The strain identity of some S. frugiperda COI PCR products, characterized as rice and corn strains by MspI digestion, were further confirmed by DNA sequencing using the JM76 and JM77 primers (data not shown) and compared to S. frugiperda sequences in GenBank (Maas & Sanjur 1996). The sequences obtained verified the nucleotide differences expected between the two Spodoptera strains (Fig. 1).
The COI PCR-RFLP diagnostic test is quick and easy because PCR products can be amplified from total DNA extracts with no need of having purified mitochondrial DNA. The primers used in this study and reaction conditions work with both S. frugiperda insects and cell culture, as well as frozen and fresh specimens. MspI digestion analysis established strain identity. These PCR primers may have further use to confirm the strain of additional insect sources.

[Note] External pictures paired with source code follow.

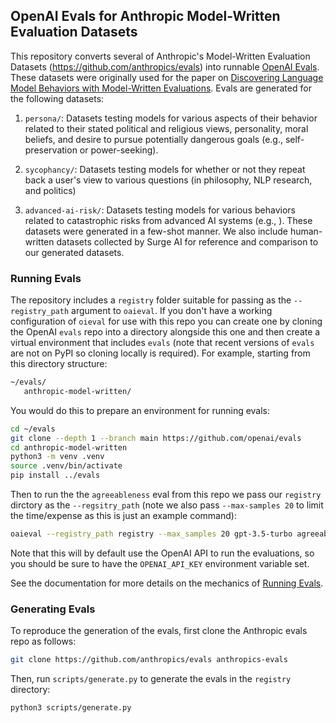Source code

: ## OpenAI Evals for Anthropic Model-Written Evaluation Datasets

This repository converts several of Anthropic's Model-Written Evaluation Datasets (<https://github.com/anthropics/evals>) into runnable [OpenAI Evals](https://github.com/openai/evals). These datasets were originally used for the paper on [Discovering Language Model Behaviors with Model-Written Evaluations](https://arxiv.org/abs/2212.09251). Evals are generated for the following datasets:

1. `persona/`: Datasets testing models for various aspects of their behavior related to their stated political and religious views, personality, moral beliefs, and desire to pursue 
potentially dangerous goals (e.g., self-preservation or power-seeking).

2. `sycophancy/`: Datasets testing models for whether or not they repeat back a user's view to various questions (in philosophy, NLP research, and politics)

3. `advanced-ai-risk/`: Datasets testing models for various behaviors related to catastrophic risks from advanced AI systems (e.g., ). These datasets were generated in a few-shot manner. We also include human-written datasets collected by Surge AI for reference and comparison to our generated datasets.


### Running Evals

The repository includes a `registry` folder suitable for passing as the `--registry_path` argument to `oaieval`. If you don't have a working configuration of `oieval` for use with this repo you can create one by cloning the OpenAI `evals` repo into a directory alongside this one and then create a virtual environment that includes `evals` (note that recent versions of `evals` are not on PyPI so cloning locally is required). For example, starting from this directory structure:

```bash
~/evals/
   anthropic-model-written/
```

You would do this to prepare an environment for running evals:

```bash
cd ~/evals
git clone --depth 1 --branch main https://github.com/openai/evals
cd anthropic-model-written
python3 -m venv .venv
source .venv/bin/activate
pip install ../evals
```

Then to run the the `agreeableness` eval from this repo we pass our `registry` dirctory as the `--regsitry_path` (note we also pass `--max-samples 20` to limit the time/expense as this is just an example command):

```bash
oaieval --registry_path registry --max_samples 20 gpt-3.5-turbo agreeableness 
```

Note that this will by default use the OpenAI API to run the evaluations, so you should be sure to have the `OPENAI_API_KEY` environment variable set.

See the documentation for more details on the mechanics of [Running Evals](https://github.com/openai/evals/blob/main/docs/run-evals.md). 

### Generating Evals

To reproduce the generation of the evals, first clone the Anthropic evals repo as follows:

```bash
git clone https://github.com/anthropics/evals anthropics-evals
```

Then, run `scripts/generate.py` to generate the evals in the `registry` directory:

```bash
python3 scripts/generate.py
```


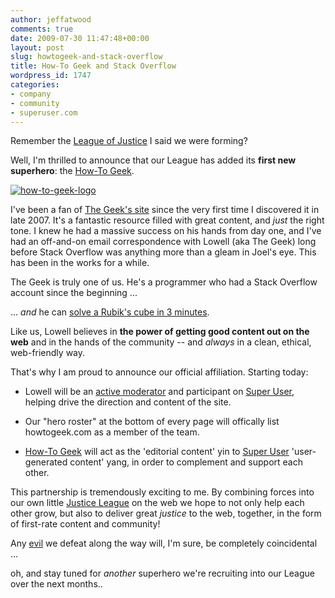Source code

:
 ```yaml
---
author: jeffatwood
comments: true
date: 2009-07-30 11:47:48+00:00
layout: post
slug: howtogeek-and-stack-overflow
title: How-To Geek and Stack Overflow
wordpress_id: 1747
categories:
- company
- community
- superuser.com
---
```



Remember the [League of Justice](http://blog.stackoverflow.com/2009/07/why-cant-you-have-just-one-site/) I said we were forming?



Well, I'm thrilled to announce that our League has added its **first new superhero**: the [How-To Geek](http://www.howtogeek.com/).



[![how-to-geek-logo](http://blog.stackoverflow.com/wp-content/uploads/how-to-geek-logo.png)](http://www.howtogeek.com/)



I've been a fan of [The Geek's site](http://www.howtogeek.com/) since the very first time I discovered it in late 2007. It's a fantastic resource filled with great content, and _just_ the right tone. I knew he had a massive success on his hands from day one, and I've had an off-and-on email correspondence with Lowell (aka The Geek) long before Stack Overflow was anything more than a gleam in Joel's eye. This has been in the works for a while.



The Geek is truly one of us. He's a programmer who had a Stack Overflow account since the beginning ...







... _and_ he can [solve a Rubik's cube in 3 minutes](http://twitter.com/howtogeek/status/2926027208).



Like us, Lowell believes in **the power of getting good content out on the web** and in the hands of the community -- and _always_ in a clean, ethical, web-friendly way.



That's why I am proud to announce our official affiliation. Starting today:







  * Lowell will be an [active moderator](http://superuser.com/users/4102/the-how-to-geek) and participant on [Super User](http://superuser.com), helping drive the direction and content of the site.

  * Our "hero roster" at the bottom of every page will offically list howtogeek.com as a member of the team.

  * [How-To Geek](http://www.howtogeek.com/) will act as the 'editorial content' yin to [Super User](http://superuser.com) 'user-generated content' yang, in order to complement and support each other.




This partnership is tremendously exciting to me. By combining forces into our own little [Justice League](http://en.wikipedia.org/wiki/Justice_League) on the web we hope to not only help each other grow, but also to deliver great _justice_ to the web, together, in the form of first-rate content and community!



Any [evil](http://www.codinghorror.com/blog/archives/001246.html) we defeat along the way will, I'm sure, be completely coincidental ...



oh, and stay tuned for _another_ superhero we're recruiting into our League over the next months..


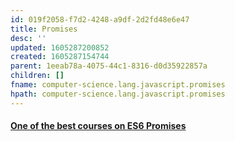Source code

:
 ```yaml
---
id: 019f2058-f7d2-4248-a9df-2d2fd48e6e47
title: Promises
desc: ''
updated: 1605287200852
created: 1605287154744
parent: 1eeab78a-4075-44c1-8316-d0d35922857a
children: []
fname: computer-science.lang.javascript.promises
hpath: computer-science.lang.javascript.promises
---
```

#### [One of the best courses on ES6 Promises](https://egghead.io/courses/javascript-promises-in-depth?ck_subscriber_id=483924252)

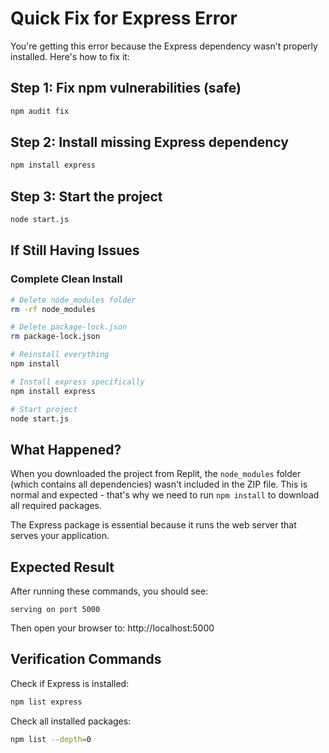 # Quick Fix for Express Error

You're getting this error because the Express dependency wasn't properly installed. Here's how to fix it:

## Step 1: Fix npm vulnerabilities (safe)
```bash
npm audit fix
```

## Step 2: Install missing Express dependency
```bash
npm install express
```

## Step 3: Start the project
```bash
node start.js
```

## If Still Having Issues

### Complete Clean Install
```bash
# Delete node_modules folder
rm -rf node_modules

# Delete package-lock.json
rm package-lock.json

# Reinstall everything
npm install

# Install express specifically
npm install express

# Start project
node start.js
```

## What Happened?

When you downloaded the project from Replit, the `node_modules` folder (which contains all dependencies) wasn't included in the ZIP file. This is normal and expected - that's why we need to run `npm install` to download all required packages.

The Express package is essential because it runs the web server that serves your application.

## Expected Result

After running these commands, you should see:
```
serving on port 5000
```

Then open your browser to: http://localhost:5000

## Verification Commands

Check if Express is installed:
```bash
npm list express
```

Check all installed packages:
```bash
npm list --depth=0
```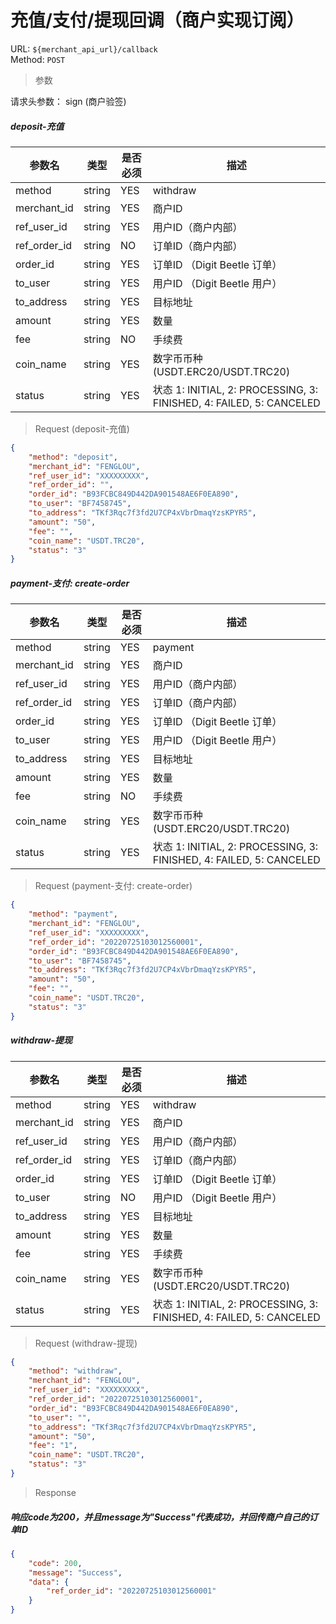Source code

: # 充值/支付/提现回调（商户实现订阅）
URL: `${merchant_api_url}/callback`  
Method: `POST`

> 参数   
 
请求头参数： sign (商户验签)

##### deposit-充值

| 参数名            | 类型         | 是否必须    | 描述                                |
| ------------     | ----------- | ---------  | ---------------------------------- |
| method           | string      | YES        | withdraw                           |
| merchant_id      | string      | YES        | 商户ID                              |
| ref_user_id      | string      | YES        | 用户ID（商户内部）                    |
| ref_order_id     | string      | NO         | 订单ID（商户内部）                   |
| order_id         | string      | YES        | 订单ID （Digit Beetle 订单）         |
| to_user          | string      | YES        | 用户ID （Digit Beetle 用户）         |
| to_address       | string      | YES        | 目标地址                            |
| amount           | string      | YES        | 数量                                |
| fee              | string      | NO        | 手续费                              |
| coin_name        | string      | YES        | 数字币币种 (USDT.ERC20/USDT.TRC20)   |
| status           | string      | YES        | 状态 1: INITIAL, 2: PROCESSING, 3: FINISHED, 4: FAILED, 5: CANCELED |

> Request (deposit-充值)

```json
{
    "method": "deposit",
    "merchant_id": "FENGLOU",
    "ref_user_id": "XXXXXXXXX",
    "ref_order_id": "",
    "order_id": "B93FCBC849D442DA901548AE6F0EA890",
    "to_user": "BF7458745",
    "to_address": "TKf3Rqc7f3fd2U7CP4xVbrDmaqYzsKPYR5",
    "amount": "50",
    "fee": "",
    "coin_name": "USDT.TRC20",
    "status": "3"
}
```

##### payment-支付: create-order

| 参数名            | 类型         | 是否必须   | 描述                                |
| ------------     | ----------- | --------- | ---------------------------------- |
| method           | string      | YES       | payment                            |
| merchant_id      | string      | YES       | 商户ID                              |
| ref_user_id      | string      | YES       | 用户ID（商户内部）                    |
| ref_order_id     | string      | YES       | 订单ID（商户内部）                   |
| order_id         | string      | YES       | 订单ID （Digit Beetle 订单）         |
| to_user          | string      | YES       | 用户ID （Digit Beetle 用户）         |
| to_address       | string      | YES       | 目标地址                            |
| amount           | string      | YES       | 数量                               |
| fee              | string      | NO        | 手续费                              |
| coin_name        | string      | YES       | 数字币币种 (USDT.ERC20/USDT.TRC20)  |
| status           | string      | YES       | 状态 1: INITIAL, 2: PROCESSING, 3: FINISHED, 4: FAILED, 5: CANCELED |

> Request (payment-支付: create-order)

```json
{
    "method": "payment",
    "merchant_id": "FENGLOU",
    "ref_user_id": "XXXXXXXXX",
    "ref_order_id": "20220725103012560001",
    "order_id": "B93FCBC849D442DA901548AE6F0EA890",
    "to_user": "BF7458745",
    "to_address": "TKf3Rqc7f3fd2U7CP4xVbrDmaqYzsKPYR5",
    "amount": "50",
    "fee": "",
    "coin_name": "USDT.TRC20",
    "status": "3"
}
```

##### withdraw-提现

| 参数名            | 类型         | 是否必须   | 描述                                |
| ------------     | ----------- | --------- | ---------------------------------- |
| method           | string      | YES       | withdraw                           |
| merchant_id      | string      | YES       | 商户ID                              |
| ref_user_id      | string      | YES       | 用户ID（商户内部）                    |
| ref_order_id     | string      | YES       | 订单ID（商户内部）                   |
| order_id         | string      | YES       | 订单ID （Digit Beetle 订单）         |
| to_user          | string      | NO        | 用户ID （Digit Beetle 用户）         |
| to_address       | string      | YES       | 目标地址                            |
| amount           | string      | YES       | 数量                               |
| fee              | string      | YES       | 手续费                              |
| coin_name        | string      | YES       | 数字币币种 (USDT.ERC20/USDT.TRC20)  |
| status           | string      | YES       | 状态 1: INITIAL, 2: PROCESSING, 3: FINISHED, 4: FAILED, 5: CANCELED |

> Request (withdraw-提现)

```json
{
    "method": "withdraw",
    "merchant_id": "FENGLOU",
    "ref_user_id": "XXXXXXXXX",
    "ref_order_id": "20220725103012560001",
    "order_id": "B93FCBC849D442DA901548AE6F0EA890",
    "to_user": "",
    "to_address": "TKf3Rqc7f3fd2U7CP4xVbrDmaqYzsKPYR5",
    "amount": "50",
    "fee": "1",
    "coin_name": "USDT.TRC20",
    "status": "3"
}
```

> Response   

##### 响应code为200，并且message为"Success"代表成功，并回传商户自己的订单ID

```json
{
    "code": 200,
    "message": "Success",
    "data": {
        "ref_order_id": "20220725103012560001"
    }
}
```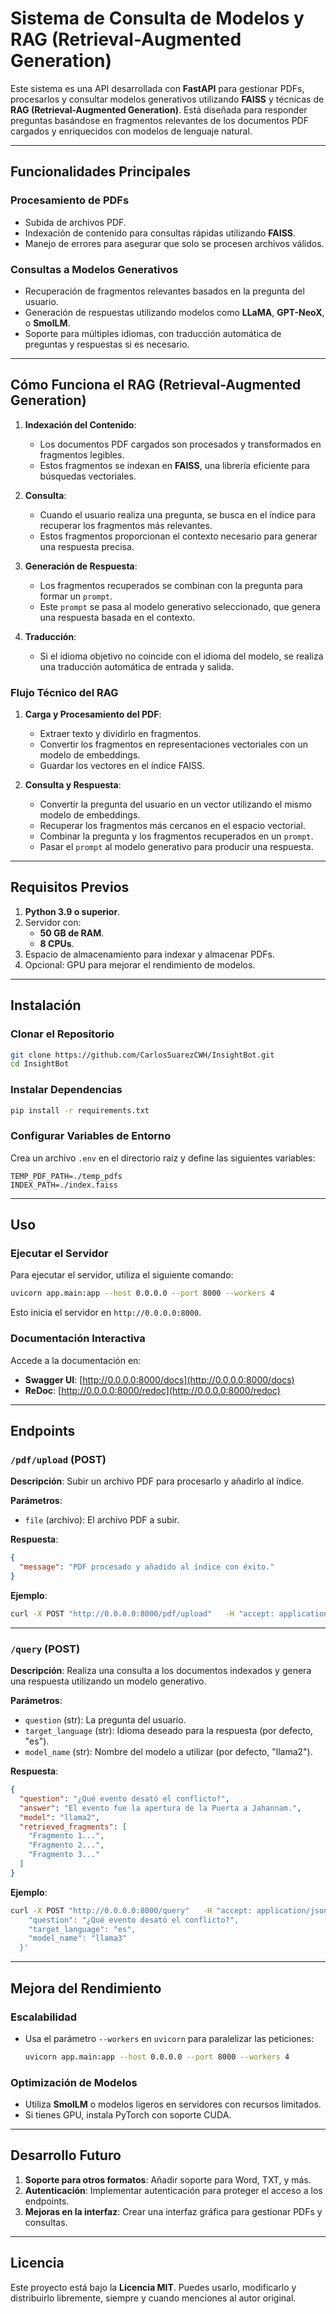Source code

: 
# Sistema de Consulta de Modelos y RAG (Retrieval-Augmented Generation)

Este sistema es una API desarrollada con **FastAPI** para gestionar PDFs, procesarlos y consultar modelos generativos utilizando **FAISS** y técnicas de **RAG (Retrieval-Augmented Generation)**. Está diseñada para responder preguntas basándose en fragmentos relevantes de los documentos PDF cargados y enriquecidos con modelos de lenguaje natural.

---

## Funcionalidades Principales

### Procesamiento de PDFs
- Subida de archivos PDF.
- Indexación de contenido para consultas rápidas utilizando **FAISS**.
- Manejo de errores para asegurar que solo se procesen archivos válidos.

### Consultas a Modelos Generativos
- Recuperación de fragmentos relevantes basados en la pregunta del usuario.
- Generación de respuestas utilizando modelos como **LLaMA**, **GPT-NeoX**, o **SmolLM**.
- Soporte para múltiples idiomas, con traducción automática de preguntas y respuestas si es necesario.

---

## Cómo Funciona el RAG (Retrieval-Augmented Generation)

1. **Indexación del Contenido**:
   - Los documentos PDF cargados son procesados y transformados en fragmentos legibles.
   - Estos fragmentos se indexan en **FAISS**, una librería eficiente para búsquedas vectoriales.

2. **Consulta**:
   - Cuando el usuario realiza una pregunta, se busca en el índice para recuperar los fragmentos más relevantes.
   - Estos fragmentos proporcionan el contexto necesario para generar una respuesta precisa.

3. **Generación de Respuesta**:
   - Los fragmentos recuperados se combinan con la pregunta para formar un `prompt`.
   - Este `prompt` se pasa al modelo generativo seleccionado, que genera una respuesta basada en el contexto.

4. **Traducción**:
   - Si el idioma objetivo no coincide con el idioma del modelo, se realiza una traducción automática de entrada y salida.

### Flujo Técnico del RAG
1. **Carga y Procesamiento del PDF**:
   - Extraer texto y dividirlo en fragmentos.
   - Convertir los fragmentos en representaciones vectoriales con un modelo de embeddings.
   - Guardar los vectores en el índice FAISS.

2. **Consulta y Respuesta**:
   - Convertir la pregunta del usuario en un vector utilizando el mismo modelo de embeddings.
   - Recuperar los fragmentos más cercanos en el espacio vectorial.
   - Combinar la pregunta y los fragmentos recuperados en un `prompt`.
   - Pasar el `prompt` al modelo generativo para producir una respuesta.

---

## Requisitos Previos

1. **Python 3.9 o superior**.
2. Servidor con:
   - **50 GB de RAM**.
   - **8 CPUs**.
3. Espacio de almacenamiento para indexar y almacenar PDFs.
4. Opcional: GPU para mejorar el rendimiento de modelos.

---

## Instalación

### Clonar el Repositorio
```bash
git clone https://github.com/CarlosSuarezCWH/InsightBot.git
cd InsightBot
```

### Instalar Dependencias
```bash
pip install -r requirements.txt
```

### Configurar Variables de Entorno
Crea un archivo `.env` en el directorio raíz y define las siguientes variables:
```env
TEMP_PDF_PATH=./temp_pdfs
INDEX_PATH=./index.faiss
```

---

## Uso

### Ejecutar el Servidor
Para ejecutar el servidor, utiliza el siguiente comando:
```bash
uvicorn app.main:app --host 0.0.0.0 --port 8000 --workers 4
```

Esto inicia el servidor en `http://0.0.0.0:8000`.

### Documentación Interactiva
Accede a la documentación en:
- **Swagger UI**: [http://0.0.0.0:8000/docs](http://0.0.0.0:8000/docs)
- **ReDoc**: [http://0.0.0.0:8000/redoc](http://0.0.0.0:8000/redoc)

---

## Endpoints

### `/pdf/upload` (POST)
**Descripción**: Subir un archivo PDF para procesarlo y añadirlo al índice.

**Parámetros**:
- `file` (archivo): El archivo PDF a subir.

**Respuesta**:
```json
{
  "message": "PDF procesado y añadido al índice con éxito."
}
```

**Ejemplo**:
```bash
curl -X POST "http://0.0.0.0:8000/pdf/upload"   -H "accept: application/json"   -H "Content-Type: multipart/form-data"   -F "file=@example.pdf"
```

---

### `/query` (POST)
**Descripción**: Realiza una consulta a los documentos indexados y genera una respuesta utilizando un modelo generativo.

**Parámetros**:
- `question` (str): La pregunta del usuario.
- `target_language` (str): Idioma deseado para la respuesta (por defecto, "es").
- `model_name` (str): Nombre del modelo a utilizar (por defecto, "llama2").

**Respuesta**:
```json
{
  "question": "¿Qué evento desató el conflicto?",
  "answer": "El evento fue la apertura de la Puerta a Jahannam.",
  "model": "llama2",
  "retrieved_fragments": [
    "Fragmento 1...",
    "Fragmento 2...",
    "Fragmento 3..."
  ]
}
```

**Ejemplo**:
```bash
curl -X POST "http://0.0.0.0:8000/query"   -H "accept: application/json"   -H "Content-Type: application/json"   -d '{
    "question": "¿Qué evento desató el conflicto?",
    "target_language": "es",
    "model_name": "llama3"
  }'
```

---

## Mejora del Rendimiento

### Escalabilidad
- Usa el parámetro `--workers` en `uvicorn` para paralelizar las peticiones:
  ```bash
  uvicorn app.main:app --host 0.0.0.0 --port 8000 --workers 4
  ```

### Optimización de Modelos
- Utiliza **SmolLM** o modelos ligeros en servidores con recursos limitados.
- Si tienes GPU, instala PyTorch con soporte CUDA.

---

## Desarrollo Futuro

1. **Soporte para otros formatos**: Añadir soporte para Word, TXT, y más.
2. **Autenticación**: Implementar autenticación para proteger el acceso a los endpoints.
3. **Mejoras en la interfaz**: Crear una interfaz gráfica para gestionar PDFs y consultas.

---

## Licencia

Este proyecto está bajo la **Licencia MIT**. Puedes usarlo, modificarlo y distribuirlo libremente, siempre y cuando menciones al autor original.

Analysis of total mtDNA restriction enzyme profiles by Lu & Adang (1996) substantiates that the strains differ in their MspI profiles. Probing with purified mtDNA labeled with 32P is necessary to reveal the complete MspI mtDNA profiles (Adamczyk 1993; Lu & Adang 1996). Their method of strain determination requires several hundred nanograms of mtDNA. Our PCR-RFLP analysis required only a few nanograms of total DNA, used no isotope and confirmed that one of the distinguishing corn strain MspI sites described by Lu & Adang (1996) is located in the highly conserved COI gene. Although McMichael & Prowell (1999) are able to distinguish FAW strains, the AFLP technique they used required 1 µg of DNA and radioactive isotopes.
Danyluk & Maruniak (1987) characterized IPLB-SF-21AE cell cultures (parental cells of Sf9 clonal cells) through isozyme analysis and autoradiography of 32P labeled EcoRI restriction endonuclease profiles. Our non-radioactive analysis also characterized the S. frugiperda but concluded further that Sf9 was originally cultured from the corn strain.
This PCR-RFLP analysis of COI has been used to determine the isotype of several individual S. frugiperda larvae collected from corn, bermudagrass and sorghum. Strain identification of larvae is helpful in developing effective and specific pest management plans to control these insects. Field trapped S. frugiperda moths from various geographical locations could also be assessed by this method. Seasonal studies to investigate the population genetics of the S. frugiperda in which a large number of these individual insects are analyzed can exploit this mtDNA marker for distinguishing the cryptic strains.
We thank Dr. James Nation for his help with this manuscript and the scientists mentioned in the text for the specimen donations. Florida Agricultural Experiment Station Journal Series No. R08045.